__Problem description__.
Lines holding the word "component" in the following material must be counted; give only the resulting number.

=== Data in this exercise ===

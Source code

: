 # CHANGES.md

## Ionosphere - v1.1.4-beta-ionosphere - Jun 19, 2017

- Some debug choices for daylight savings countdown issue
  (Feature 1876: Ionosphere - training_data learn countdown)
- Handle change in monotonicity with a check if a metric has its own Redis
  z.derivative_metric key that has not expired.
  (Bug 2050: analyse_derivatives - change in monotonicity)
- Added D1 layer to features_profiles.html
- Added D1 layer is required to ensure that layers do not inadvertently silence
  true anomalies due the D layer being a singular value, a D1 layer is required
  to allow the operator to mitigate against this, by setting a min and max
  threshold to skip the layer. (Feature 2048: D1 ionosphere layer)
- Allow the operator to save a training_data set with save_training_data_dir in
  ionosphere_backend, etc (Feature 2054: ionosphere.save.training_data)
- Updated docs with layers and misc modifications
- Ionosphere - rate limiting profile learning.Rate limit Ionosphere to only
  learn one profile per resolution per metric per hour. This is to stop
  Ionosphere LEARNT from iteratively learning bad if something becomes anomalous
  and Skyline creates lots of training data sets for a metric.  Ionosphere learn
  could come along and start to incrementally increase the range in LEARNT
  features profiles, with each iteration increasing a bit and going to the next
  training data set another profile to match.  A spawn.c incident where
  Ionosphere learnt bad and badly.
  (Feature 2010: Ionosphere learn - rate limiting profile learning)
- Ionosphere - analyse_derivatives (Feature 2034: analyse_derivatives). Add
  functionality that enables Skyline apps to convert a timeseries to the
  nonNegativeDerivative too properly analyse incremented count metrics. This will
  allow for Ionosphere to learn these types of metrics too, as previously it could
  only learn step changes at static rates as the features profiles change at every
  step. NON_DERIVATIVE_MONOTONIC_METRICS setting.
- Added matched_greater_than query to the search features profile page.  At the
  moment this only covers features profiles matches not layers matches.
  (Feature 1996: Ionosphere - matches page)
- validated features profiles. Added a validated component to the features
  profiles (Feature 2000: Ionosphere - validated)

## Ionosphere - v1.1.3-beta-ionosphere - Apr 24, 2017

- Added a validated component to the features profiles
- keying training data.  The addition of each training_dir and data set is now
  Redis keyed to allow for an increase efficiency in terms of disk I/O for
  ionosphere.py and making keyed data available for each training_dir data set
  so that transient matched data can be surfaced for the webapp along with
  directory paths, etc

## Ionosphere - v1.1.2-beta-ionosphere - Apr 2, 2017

===

__Exercise solution__.
2